» Problem statement
Among the lines below, keep only those from the one containing "## Main branch" through the one containing "se integran los", and reproduce them exactly.

Stored data entries:

* * * *

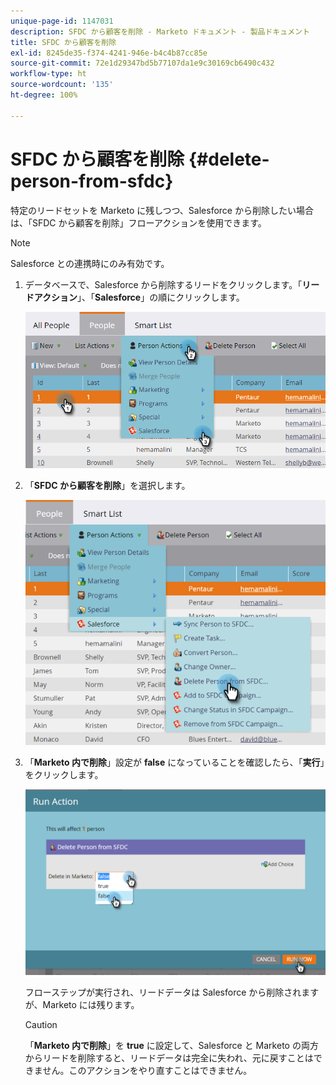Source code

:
 ```yaml
---
unique-page-id: 1147031
description: SFDC から顧客を削除 - Marketo ドキュメント - 製品ドキュメント
title: SFDC から顧客を削除
exl-id: 8245de35-f374-4241-946e-b4c4b87cc85e
source-git-commit: 72e1d29347bd5b77107da1e9c30169cb6490c432
workflow-type: ht
source-wordcount: '135'
ht-degree: 100%

---
```


# SFDC から顧客を削除 {#delete-person-from-sfdc}

特定のリードセットを Marketo に残しつつ、Salesforce から削除したい場合は、「SFDC から顧客を削除」フローアクションを使用できます。

>[!NOTE]
>
>Salesforce との連携時にのみ有効です。

1. データベースで、Salesforce から削除するリードをクリックします。「**リードアクション**」、「**Salesforce**」の順にクリックします。

   ![](assets/person-actions-salesforce.png)

1. 「**SFDC から顧客を削除**」を選択します。

   ![](assets/delete-person-from-sfdc.png)

1. 「**Marketo 内で削除**」設定が **false** になっていることを確認したら、「**実行**」をクリックします。

   ![](assets/run-action-delete-lead-from-sfdc.png)

   フローステップが実行され、リードデータは Salesforce から削除されますが、Marketo には残ります。

   >[!CAUTION]
   >
   >「**Marketo 内で削除**」を **true** に設定して、Salesforce と Marketo の両方からリードを削除すると、リードデータは完全に失われ、元に戻すことはできません。このアクションをやり直すことはできません。
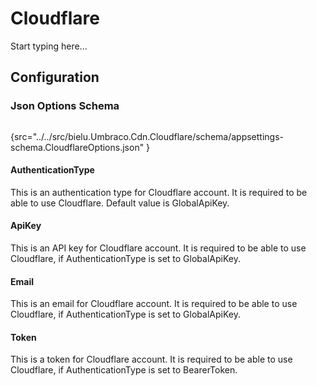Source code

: # Cloudflare

Start typing here...

## Configuration
### Json Options Schema
```json
```
{src="../../src/bielu.Umbraco.Cdn.Cloudflare/schema/appsettings-schema.CloudflareOptions.json" }
#### AuthenticationType
This is an authentication type for Cloudflare account. It is required to be able to use Cloudflare. Default value is GlobalApiKey.
#### ApiKey
This is an API key for Cloudflare account. It is required to be able to use Cloudflare, if AuthenticationType is set to GlobalApiKey.
#### Email
This is an email for Cloudflare account. It is required to be able to use Cloudflare, if AuthenticationType is set to GlobalApiKey.
#### Token
This is a token for Cloudflare account. It is required to be able to use Cloudflare, if AuthenticationType is set to BearerToken.
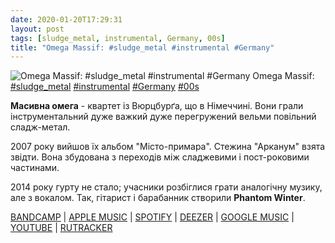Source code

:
 ```yaml
---
date: 2020-01-20T17:29:31
layout: post
tags: [sludge_metal, instrumental, Germany, 00s]
title: "Omega Massif: #sludge_metal #instrumental #Germany"
---
```

![Omega Massif: #sludge_metal #instrumental #Germany](https://res.cloudinary.com/vast-space-unexplored/image/upload/photos/photo_857_20-01-2020_17-29-31.jpg)
Omega Massif: [#sludge_metal](/tags/#sludge_metal) [#instrumental](/tags/#instrumental) [#Germany](/tags/#Germany) [#00s](/tags/#00s)

**Масивна омега** - квартет із Вюрцбурґа, що в Німеччині. Вони грали інструментальний дуже важкий дуже перегружений вельми повільний сладж-метал.

2007 року вийшов їх альбом &quot;Місто-примара&quot;. Стежина &quot;Арканум&quot; взята звідти. Вона збудована з переходів між сладжевими і пост-роковими частинами.

2014 року гурту не стало; учасники розбіглися грати аналогічну музику, але з вокалом. Так, гітарист і барабанник створили **Phantom Winter**.

[BANDCAMP](https://omegamassif.bandcamp.com/album/geisterstadt) \| [APPLE MUSIC](https://music.apple.com/ua/album/geisterstadt-kalt/1264305452) \| [SPOTIFY](https://open.spotify.com/album/2An5gj0xSj7gNqtNeSoMs8) \| [DEEZER](https://www.deezer.com/album/45341961?utm_source=deezer&amp;utm_content=album-45341961&amp;utm_term=1601611822_1579534083&amp;utm_medium=web) \| [GOOGLE MUSIC](https://play.google.com/music/m/B2rmxrssandmecnunls3cqysewa?t=Geisterstadt_-_Omega_Massif) \| [YOUTUBE](https://www.youtube.com/playlist?list=OLAK5uy_mwYm_F2QGJf_8jJbdNH7IHYf0qKVrJgts) \| [RUTRACKER](https://rutracker.org/forum/viewtopic.php?t=3612578)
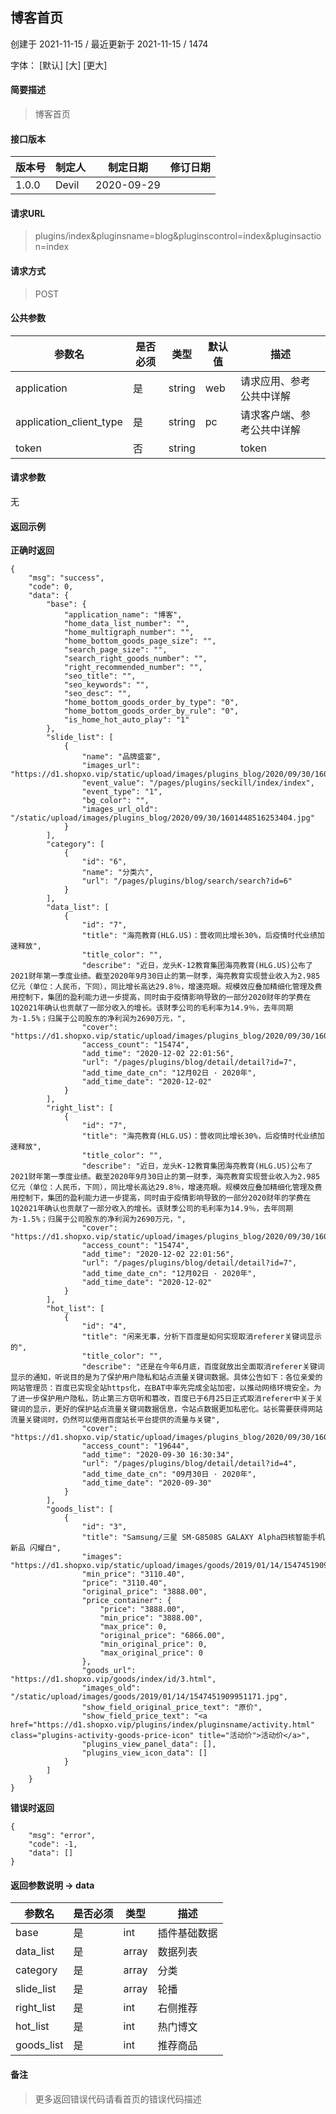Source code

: ## 博客首页

创建于 2021-11-15 / 最近更新于 2021-11-15 / 1474

字体： \[默认\] \[大\] \[更大\]

#### 简要描述

> 博客首页

#### 接口版本

| 版本号 | 制定人 | 制定日期 | 修订日期 |
| --- | --- | --- | --- |
| 1.0.0 | Devil | 2020-09-29 |  |

#### 请求URL

> plugins/index&pluginsname=blog&pluginscontrol=index&pluginsaction=index

#### 请求方式

> POST

#### 公共参数

| 参数名 | 是否必须 | 类型 | 默认值 | 描述 |
| --- | --- | --- | --- | --- |
| application | 是 | string | web | 请求应用、参考公共中详解 |
| application\_client\_type | 是 | string | pc | 请求客户端、参考公共中详解 |
| token | 否 | string |  | token |

#### 请求参数

无

#### 返回示例

**正确时返回**

```
{
    "msg": "success",
    "code": 0,
    "data": {
        "base": {
            "application_name": "博客",
            "home_data_list_number": "",
            "home_multigraph_number": "",
            "home_bottom_goods_page_size": "",
            "search_page_size": "",
            "search_right_goods_number": "",
            "right_recommended_number": "",
            "seo_title": "",
            "seo_keywords": "",
            "seo_desc": "",
            "home_bottom_goods_order_by_type": "0",
            "home_bottom_goods_order_by_rule": "0",
            "is_home_hot_auto_play": "1"
        },
        "slide_list": [
            {
                "name": "品牌盛宴",
                "images_url": "https://d1.shopxo.vip/static/upload/images/plugins_blog/2020/09/30/1601448516253404.jpg",
                "event_value": "/pages/plugins/seckill/index/index",
                "event_type": "1",
                "bg_color": "",
                "images_url_old": "/static/upload/images/plugins_blog/2020/09/30/1601448516253404.jpg"
            }
        ],
        "category": [
            {
                "id": "6",
                "name": "分类六",
                "url": "/pages/plugins/blog/search/search?id=6"
            }
        ],
        "data_list": [
            {
                "id": "7",
                "title": "海亮教育(HLG.US)：营收同比增长30%，后疫情时代业绩加速释放",
                "title_color": "",
                "describe": "近日，龙头K-12教育集团海亮教育(HLG.US)公布了2021财年第一季度业绩。截至2020年9月30日止的第一财季，海亮教育实现营业收入为2.985亿元（单位：人民币，下同），同比增长高达29.8％，增速亮眼。规模效应叠加精细化管理及费用控制下，集团的盈利能力进一步提高，同时由于疫情影响导致的一部分2020财年的学费在1Q2021年确认也贡献了一部分收入的增长。该财季公司的毛利率为14.9％，去年同期为-1.5%；归属于公司股东的净利润为2690万元，",
                "cover": "https://d1.shopxo.vip/static/upload/images/plugins_blog/2020/09/30/1601454592334389.jpg",
                "access_count": "15474",
                "add_time": "2020-12-02 22:01:56",
                "url": "/pages/plugins/blog/detail/detail?id=7",
                "add_time_date_cn": "12月02日 · 2020年",
                "add_time_date": "2020-12-02"
            }
        ],
        "right_list": [
            {
                "id": "7",
                "title": "海亮教育(HLG.US)：营收同比增长30%，后疫情时代业绩加速释放",
                "title_color": "",
                "describe": "近日，龙头K-12教育集团海亮教育(HLG.US)公布了2021财年第一季度业绩。截至2020年9月30日止的第一财季，海亮教育实现营业收入为2.985亿元（单位：人民币，下同），同比增长高达29.8％，增速亮眼。规模效应叠加精细化管理及费用控制下，集团的盈利能力进一步提高，同时由于疫情影响导致的一部分2020财年的学费在1Q2021年确认也贡献了一部分收入的增长。该财季公司的毛利率为14.9％，去年同期为-1.5%；归属于公司股东的净利润为2690万元，",
                "cover": "https://d1.shopxo.vip/static/upload/images/plugins_blog/2020/09/30/1601454592334389.jpg",
                "access_count": "15474",
                "add_time": "2020-12-02 22:01:56",
                "url": "/pages/plugins/blog/detail/detail?id=7",
                "add_time_date_cn": "12月02日 · 2020年",
                "add_time_date": "2020-12-02"
            }
        ],
        "hot_list": [
            {
                "id": "4",
                "title": "闲来无事，分析下百度是如何实现取消referer关键词显示的",
                "title_color": "",
                "describe": "还是在今年6月底，百度就放出全面取消referer关键词显示的通知，听说目的是为了保护用户隐私和站点流量关键词数据。具体公告如下：各位亲爱的网站管理员：百度已实现全站https化，在BAT中率先完成全站加密，以推动网络环境安全。为了进一步保护用户隐私，防止第三方窃听和篡改，百度已于6月25日正式取消referer中关于关键词的显示，更好的保护站点流量关键词数据信息，令站点数据更加私密化。站长需要获得网站流量关键词时，仍然可以使用百度站长平台提供的流量与关键",
                "cover": "https://d1.shopxo.vip/static/upload/images/plugins_blog/2020/09/30/1601454592334389.jpg",
                "access_count": "19644",
                "add_time": "2020-09-30 16:30:34",
                "url": "/pages/plugins/blog/detail/detail?id=4",
                "add_time_date_cn": "09月30日 · 2020年",
                "add_time_date": "2020-09-30"
            }
        ],
        "goods_list": [
            {
                "id": "3",
                "title": "Samsung/三星 SM-G8508S GALAXY Alpha四核智能手机 新品 闪耀白",
                "images": "https://d1.shopxo.vip/static/upload/images/goods/2019/01/14/1547451909951171.jpg",
                "min_price": "3110.40",
                "price": "3110.40",
                "original_price": "3888.00",
                "price_container": {
                    "price": "3888.00",
                    "min_price": "3888.00",
                    "max_price": 0,
                    "original_price": "6866.00",
                    "min_original_price": 0,
                    "max_original_price": 0
                },
                "goods_url": "https://d1.shopxo.vip/goods/index/id/3.html",
                "images_old": "/static/upload/images/goods/2019/01/14/1547451909951171.jpg",
                "show_field_original_price_text": "原价",
                "show_field_price_text": "<a href="https://d1.shopxo.vip/plugins/index/pluginsname/activity.html" class="plugins-activity-goods-price-icon" title="活动价">活动价</a>",
                "plugins_view_panel_data": [],
                "plugins_view_icon_data": []
            }
        ]
    }
}
```

**错误时返回**

```
{
    "msg": "error",
    "code": -1,
    "data": []
}
```

#### 返回参数说明 -> data

| 参数名 | 是否必须 | 类型 | 描述 |
| --- | --- | --- | --- |
| base | 是 | int | 插件基础数据 |
| data\_list | 是 | array | 数据列表 |
| category | 是 | array | 分类 |
| slide\_list | 是 | array | 轮播 |
| right\_list | 是 | int | 右侧推荐 |
| hot\_list | 是 | int | 热门博文 |
| goods\_list | 是 | int | 推荐商品 |

#### 备注

> 更多返回错误代码请看首页的错误代码描述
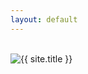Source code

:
 ```yaml
---
layout: default
---
```

<br>
<img
    class="me"
    alt="{{ site.title }}"
    src="{{ site.author.photo | relative_url }}"
/>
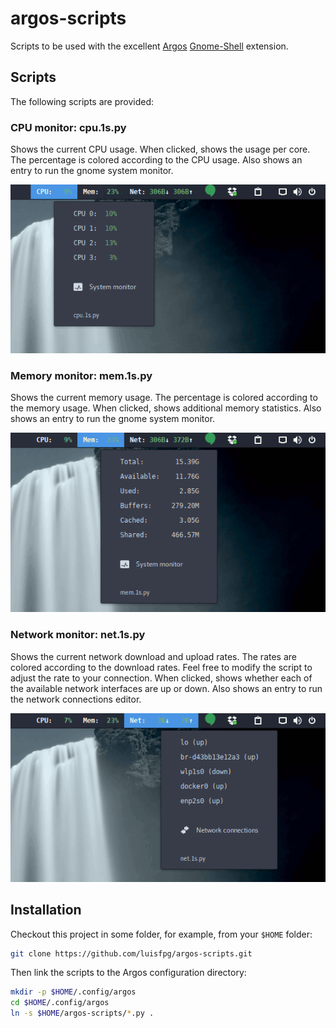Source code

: # argos-scripts
Scripts to be used with the excellent
[Argos](https://github.com/p-e-w/argos)
[Gnome-Shell](https://www.gnome.org/gnome-3) extension.

## Scripts
The following scripts are provided:

### CPU monitor: cpu.1s.py
Shows the current CPU usage. When clicked, shows the usage per core.
The percentage is colored according to the CPU usage.
Also shows an entry to run the gnome system monitor.

![Screenshot](screenshot-cpu.gif)

### Memory monitor: mem.1s.py
Shows the current memory usage.
The percentage is colored according to the memory usage.
When clicked, shows additional memory statistics.
Also shows an entry to run the gnome system monitor.

![Screenshot](screenshot-mem.gif)

### Network monitor: net.1s.py
Shows the current network download and upload rates.
The rates are colored according to the download rates. Feel free to modify
the script to adjust the rate to your connection.
When clicked, shows whether each of the available network interfaces
are up or down.
Also shows an entry to run the network connections editor.

![Screenshot](screenshot-net.gif)

## Installation
Checkout this project in some folder, for example, from your `$HOME` folder:
```bash
git clone https://github.com/luisfpg/argos-scripts.git
```
Then link the scripts to the Argos configuration directory:
```bash
mkdir -p $HOME/.config/argos
cd $HOME/.config/argos
ln -s $HOME/argos-scripts/*.py .
```
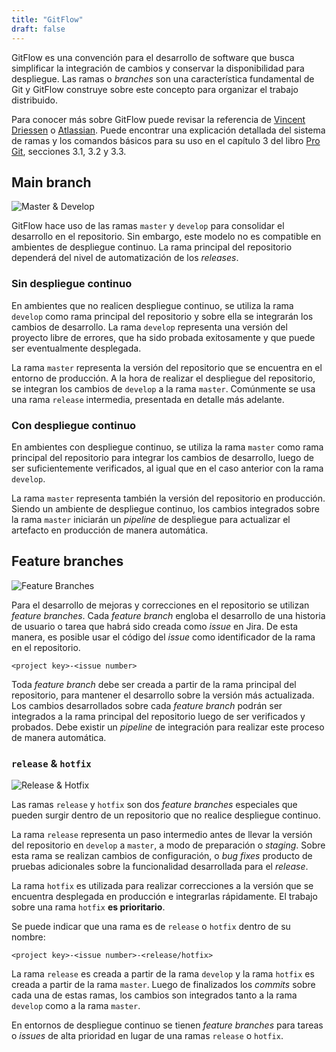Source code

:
 ```yaml
---
title: "GitFlow"
draft: false
---
```


GitFlow es una convención para el desarrollo de software que busca simplificar
la integración de cambios y conservar la disponibilidad para despliegue. Las 
ramas o _branches_ son una característica fundamental de Git y GitFlow construye
sobre este concepto para organizar el trabajo distribuido.

Para conocer más sobre GitFlow puede revisar la referencia de
[Vincent Driessen][gitflow-nvie] o [Atlassian][gitflow-atlassian].
Puede encontrar una explicación detallada del sistema de ramas y los comandos
básicos para su uso en el capítulo 3 del libro [Pro Git][git-book],
secciones 3.1, 3.2 y 3.3.

## Main branch

![Master & Develop](images/gitflow/master_develop.svg)

GitFlow hace uso de las ramas `master` y `develop` para consolidar el desarrollo
en el repositorio. Sin embargo, este modelo no es compatible en ambientes de
despliegue continuo. La rama principal del repositorio dependerá del nivel de
automatización de los _releases_.

### Sin despliegue continuo

En ambientes que no realicen despliegue continuo, se utiliza la rama `develop`
como rama principal del repositorio y sobre ella se integrarán los cambios
de desarrollo. La rama `develop` representa una versión del proyecto libre de
errores, que ha sido probada exitosamente y que puede ser eventualmente desplegada.

La rama `master` representa la versión del repositorio que se encuentra en el
entorno de producción. A la hora de realizar el despliegue del repositorio,
se integran los cambios de `develop` a la rama `master`. Comúnmente se usa una
rama `release` intermedia, presentada en detalle más adelante.

### Con despliegue continuo

En ambientes con despliegue continuo, se utiliza la rama `master` como rama
principal del repositorio para integrar los cambios de desarrollo, luego de ser
suficientemente verificados, al igual que en el caso anterior con la rama `develop`.

La rama `master` representa también la versión del repositorio en producción.
Siendo un ambiente de despliegue continuo, los cambios integrados sobre la rama
`master` iniciarán un _pipeline_ de despliegue para actualizar el artefacto en
producción de manera automática.


## Feature branches

![Feature Branches](images/gitflow/feature.svg)

Para el desarrollo de mejoras y correcciones en el repositorio se utilizan
_feature branches_. Cada _feature branch_ engloba el desarrollo de una
historia de usuario o tarea que habrá sido creada como _issue_ en Jira.
De esta manera, es posible usar el código del _issue_ como identificador de la
rama en el repositorio.

```
<project key>-<issue number>
```

Toda _feature branch_ debe ser creada a partir de la rama principal del repositorio,
para mantener el desarrollo sobre la versión más actualizada. Los cambios
desarrollados sobre cada _feature branch_ podrán ser integrados a la rama principal
del repositorio luego de ser verificados y probados. Debe existir un _pipeline_
de integración para realizar este proceso de manera automática.

### `release` & `hotfix`

![Release & Hotfix](images/gitflow/release_hotfix.svg)

Las ramas `release` y `hotfix` son dos _feature branches_ especiales que pueden
surgir dentro de un repositorio que no realice despliegue continuo.

La rama `release` representa un paso intermedio antes de llevar la versión del
repositorio en `develop` a `master`, a modo de preparación o _staging_. Sobre
esta rama se realizan cambios de configuración, o _bug fixes_ producto de pruebas
adicionales sobre la funcionalidad desarrollada para el _release_.

La rama `hotfix` es utilizada para realizar correcciones a la versión que se
encuentra desplegada en producción e integrarlas rápidamente. El trabajo sobre
una rama `hotfix` **es prioritario**.

Se puede indicar que una rama es de `release` o `hotfix` dentro de su nombre:

```
<project key>-<issue number>-<release/hotfix>
```

La rama `release` es creada a partir de la rama `develop` y la rama `hotfix` es
creada a partir de la rama `master`. Luego de finalizados los _commits_ sobre cada
una de estas ramas, los cambios son integrados tanto a la rama `develop` como a
la rama `master`.

En entornos de despliegue continuo se tienen _feature branches_ para tareas o
_issues_ de alta prioridad en lugar de una ramas `release` o `hotfix`.

[gitflow-nvie]: https://nvie.com/posts/a-successful-git-branching-model/
[gitflow-atlassian]: https://www.atlassian.com/git/tutorials/comparing-workflows/gitflow-workflow
[git-book]: https://git-scm.com/book/en/v2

* * * *

» Your response
## Main branch

![Master & Develop](images/gitflow/master_develop.svg)

GitFlow hace uso de las ramas `master` y `develop` para consolidar el desarrollo
en el repositorio. Sin embargo, este modelo no es compatible en ambientes de
despliegue continuo. La rama principal del repositorio dependerá del nivel de
automatización de los _releases_.

### Sin despliegue continuo

En ambientes que no realicen despliegue continuo, se utiliza la rama `develop`
como rama principal del repositorio y sobre ella se integrarán los cambios
de desarrollo. La rama `develop` representa una versión del proyecto libre de
errores, que ha sido probada exitosamente y que puede ser eventualmente desplegada.

La rama `master` representa la versión del repositorio que se encuentra en el
entorno de producción. A la hora de realizar el despliegue del repositorio,
se integran los cambios de `develop` a la rama `master`. Comúnmente se usa una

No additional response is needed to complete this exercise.